→ **INSTRUCTIONS FOR THE TASK**
Scan the records and identify every line in which the string "restricted" occurs, then return those lines.
++++ DATASET EXCERPTS ++++
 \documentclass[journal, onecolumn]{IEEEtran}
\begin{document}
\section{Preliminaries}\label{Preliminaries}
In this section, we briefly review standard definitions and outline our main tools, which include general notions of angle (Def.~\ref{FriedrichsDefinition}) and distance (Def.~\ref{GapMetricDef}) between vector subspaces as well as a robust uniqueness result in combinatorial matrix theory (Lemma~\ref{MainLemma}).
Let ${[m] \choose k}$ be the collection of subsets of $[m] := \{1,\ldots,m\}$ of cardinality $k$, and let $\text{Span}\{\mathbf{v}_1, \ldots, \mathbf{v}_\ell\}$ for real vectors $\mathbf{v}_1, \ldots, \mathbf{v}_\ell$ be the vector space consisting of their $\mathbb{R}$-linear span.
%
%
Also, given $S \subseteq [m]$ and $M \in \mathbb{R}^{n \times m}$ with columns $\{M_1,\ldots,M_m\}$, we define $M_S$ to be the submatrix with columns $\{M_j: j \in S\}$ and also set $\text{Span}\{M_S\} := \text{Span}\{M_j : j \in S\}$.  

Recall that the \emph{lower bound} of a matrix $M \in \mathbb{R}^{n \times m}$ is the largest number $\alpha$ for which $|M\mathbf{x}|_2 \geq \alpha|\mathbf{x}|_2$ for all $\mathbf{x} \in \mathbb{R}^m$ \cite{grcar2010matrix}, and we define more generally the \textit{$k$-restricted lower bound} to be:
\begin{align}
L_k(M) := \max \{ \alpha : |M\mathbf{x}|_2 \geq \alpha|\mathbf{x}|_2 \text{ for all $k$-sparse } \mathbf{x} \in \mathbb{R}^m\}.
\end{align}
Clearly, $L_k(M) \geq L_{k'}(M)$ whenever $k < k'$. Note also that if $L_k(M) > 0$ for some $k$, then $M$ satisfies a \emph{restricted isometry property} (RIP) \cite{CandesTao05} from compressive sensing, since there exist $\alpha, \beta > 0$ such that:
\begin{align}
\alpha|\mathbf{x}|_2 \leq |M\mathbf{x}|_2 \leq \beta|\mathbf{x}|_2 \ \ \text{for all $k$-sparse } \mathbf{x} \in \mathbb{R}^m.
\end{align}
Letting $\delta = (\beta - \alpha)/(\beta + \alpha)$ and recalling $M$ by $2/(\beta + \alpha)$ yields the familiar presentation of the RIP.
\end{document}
++++
++++ DATASET EXCERPTS ++++
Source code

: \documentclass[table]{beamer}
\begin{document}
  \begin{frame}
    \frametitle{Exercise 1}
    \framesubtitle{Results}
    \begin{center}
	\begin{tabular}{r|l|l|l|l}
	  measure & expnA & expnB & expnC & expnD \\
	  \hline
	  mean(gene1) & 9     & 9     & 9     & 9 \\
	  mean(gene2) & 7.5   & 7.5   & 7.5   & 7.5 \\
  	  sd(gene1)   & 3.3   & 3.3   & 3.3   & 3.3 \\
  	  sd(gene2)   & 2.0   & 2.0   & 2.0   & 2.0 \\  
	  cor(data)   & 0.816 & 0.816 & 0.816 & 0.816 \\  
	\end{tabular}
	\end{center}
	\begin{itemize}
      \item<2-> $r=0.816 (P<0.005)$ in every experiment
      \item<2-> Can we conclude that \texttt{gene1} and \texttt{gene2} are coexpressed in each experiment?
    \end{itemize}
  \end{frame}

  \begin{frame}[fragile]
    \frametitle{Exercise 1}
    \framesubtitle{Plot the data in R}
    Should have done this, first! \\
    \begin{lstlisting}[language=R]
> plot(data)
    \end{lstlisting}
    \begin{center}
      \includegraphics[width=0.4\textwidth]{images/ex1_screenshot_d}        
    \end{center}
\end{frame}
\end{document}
++++
→ **ANSWER BOX**
Recall that the \emph{lower bound} of a matrix $M \in \mathbb{R}^{n \times m}$ is the largest number $\alpha$ for which $|M\mathbf{x}|_2 \geq \alpha|\mathbf{x}|_2$ for all $\mathbf{x} \in \mathbb{R}^m$ \cite{grcar2010matrix}, and we define more generally the \textit{$k$-restricted lower bound} to be:
Clearly, $L_k(M) \geq L_{k'}(M)$ whenever $k < k'$. Note also that if $L_k(M) > 0$ for some $k$, then $M$ satisfies a \emph{restricted isometry property} (RIP) \cite{CandesTao05} from compressive sensing, since there exist $\alpha, \beta > 0$ such that:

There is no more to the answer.